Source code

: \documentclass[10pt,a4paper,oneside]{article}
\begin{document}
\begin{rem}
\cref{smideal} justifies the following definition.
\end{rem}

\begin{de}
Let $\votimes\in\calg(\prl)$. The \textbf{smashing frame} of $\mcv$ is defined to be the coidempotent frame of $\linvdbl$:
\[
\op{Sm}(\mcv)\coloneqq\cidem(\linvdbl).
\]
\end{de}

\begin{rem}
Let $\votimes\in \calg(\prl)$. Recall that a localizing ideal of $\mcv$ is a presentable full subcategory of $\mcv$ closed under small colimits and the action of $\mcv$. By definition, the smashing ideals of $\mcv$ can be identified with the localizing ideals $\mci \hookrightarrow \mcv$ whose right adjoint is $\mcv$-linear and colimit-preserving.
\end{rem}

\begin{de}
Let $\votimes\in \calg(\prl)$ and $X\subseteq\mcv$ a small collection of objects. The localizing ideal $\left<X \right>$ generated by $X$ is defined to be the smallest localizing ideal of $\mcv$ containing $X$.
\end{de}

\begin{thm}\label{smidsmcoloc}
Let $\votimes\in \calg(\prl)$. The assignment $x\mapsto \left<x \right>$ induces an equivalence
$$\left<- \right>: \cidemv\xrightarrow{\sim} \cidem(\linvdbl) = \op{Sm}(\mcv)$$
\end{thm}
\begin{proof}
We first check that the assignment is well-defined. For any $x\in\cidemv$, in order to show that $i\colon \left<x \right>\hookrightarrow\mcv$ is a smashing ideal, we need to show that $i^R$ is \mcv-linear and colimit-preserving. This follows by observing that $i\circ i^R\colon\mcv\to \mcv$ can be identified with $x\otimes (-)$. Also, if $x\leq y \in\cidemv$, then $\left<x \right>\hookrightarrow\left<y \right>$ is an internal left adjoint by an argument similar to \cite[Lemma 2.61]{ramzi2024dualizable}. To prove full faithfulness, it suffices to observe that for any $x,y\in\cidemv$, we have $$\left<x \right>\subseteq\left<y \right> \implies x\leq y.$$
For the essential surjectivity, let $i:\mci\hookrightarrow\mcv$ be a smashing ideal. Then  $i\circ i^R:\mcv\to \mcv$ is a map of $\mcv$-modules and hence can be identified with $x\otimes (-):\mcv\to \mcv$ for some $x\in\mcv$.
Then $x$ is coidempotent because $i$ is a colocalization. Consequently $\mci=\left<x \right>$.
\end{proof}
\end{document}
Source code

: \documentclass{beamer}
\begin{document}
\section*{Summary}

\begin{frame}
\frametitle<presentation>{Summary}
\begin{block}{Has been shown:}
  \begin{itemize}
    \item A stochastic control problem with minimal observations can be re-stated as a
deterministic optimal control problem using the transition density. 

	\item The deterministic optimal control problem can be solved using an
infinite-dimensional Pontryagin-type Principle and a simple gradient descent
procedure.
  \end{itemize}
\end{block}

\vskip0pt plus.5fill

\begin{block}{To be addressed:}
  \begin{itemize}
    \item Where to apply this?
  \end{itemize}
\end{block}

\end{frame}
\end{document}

Work instructions
Would you write out all of the data again, unchanged?

Response below
Source code

: \documentclass[10pt,a4paper,oneside]{article}
\begin{document}
\begin{rem}
\cref{smideal} justifies the following definition.
\end{rem}

\begin{de}
Let $\votimes\in\calg(\prl)$. The \textbf{smashing frame} of $\mcv$ is defined to be the coidempotent frame of $\linvdbl$:
\[
\op{Sm}(\mcv)\coloneqq\cidem(\linvdbl).
\]
\end{de}

\begin{rem}
Let $\votimes\in \calg(\prl)$. Recall that a localizing ideal of $\mcv$ is a presentable full subcategory of $\mcv$ closed under small colimits and the action of $\mcv$. By definition, the smashing ideals of $\mcv$ can be identified with the localizing ideals $\mci \hookrightarrow \mcv$ whose right adjoint is $\mcv$-linear and colimit-preserving.
\end{rem}

\begin{de}
Let $\votimes\in \calg(\prl)$ and $X\subseteq\mcv$ a small collection of objects. The localizing ideal $\left<X \right>$ generated by $X$ is defined to be the smallest localizing ideal of $\mcv$ containing $X$.
\end{de}

\begin{thm}\label{smidsmcoloc}
Let $\votimes\in \calg(\prl)$. The assignment $x\mapsto \left<x \right>$ induces an equivalence
$$\left<- \right>: \cidemv\xrightarrow{\sim} \cidem(\linvdbl) = \op{Sm}(\mcv)$$
\end{thm}
\begin{proof}
We first check that the assignment is well-defined. For any $x\in\cidemv$, in order to show that $i\colon \left<x \right>\hookrightarrow\mcv$ is a smashing ideal, we need to show that $i^R$ is \mcv-linear and colimit-preserving. This follows by observing that $i\circ i^R\colon\mcv\to \mcv$ can be identified with $x\otimes (-)$. Also, if $x\leq y \in\cidemv$, then $\left<x \right>\hookrightarrow\left<y \right>$ is an internal left adjoint by an argument similar to \cite[Lemma 2.61]{ramzi2024dualizable}. To prove full faithfulness, it suffices to observe that for any $x,y\in\cidemv$, we have $$\left<x \right>\subseteq\left<y \right> \implies x\leq y.$$
For the essential surjectivity, let $i:\mci\hookrightarrow\mcv$ be a smashing ideal. Then  $i\circ i^R:\mcv\to \mcv$ is a map of $\mcv$-modules and hence can be identified with $x\otimes (-):\mcv\to \mcv$ for some $x\in\mcv$.
Then $x$ is coidempotent because $i$ is a colocalization. Consequently $\mci=\left<x \right>$.
\end{proof}
\end{document}
Source code

: \documentclass{beamer}
\begin{document}
\section*{Summary}

\begin{frame}
\frametitle<presentation>{Summary}
\begin{block}{Has been shown:}
  \begin{itemize}
    \item A stochastic control problem with minimal observations can be re-stated as a
deterministic optimal control problem using the transition density. 

	\item The deterministic optimal control problem can be solved using an
infinite-dimensional Pontryagin-type Principle and a simple gradient descent
procedure.
  \end{itemize}
\end{block}

\vskip0pt plus.5fill

\begin{block}{To be addressed:}
  \begin{itemize}
    \item Where to apply this?
  \end{itemize}
\end{block}

\end{frame}
\end{document}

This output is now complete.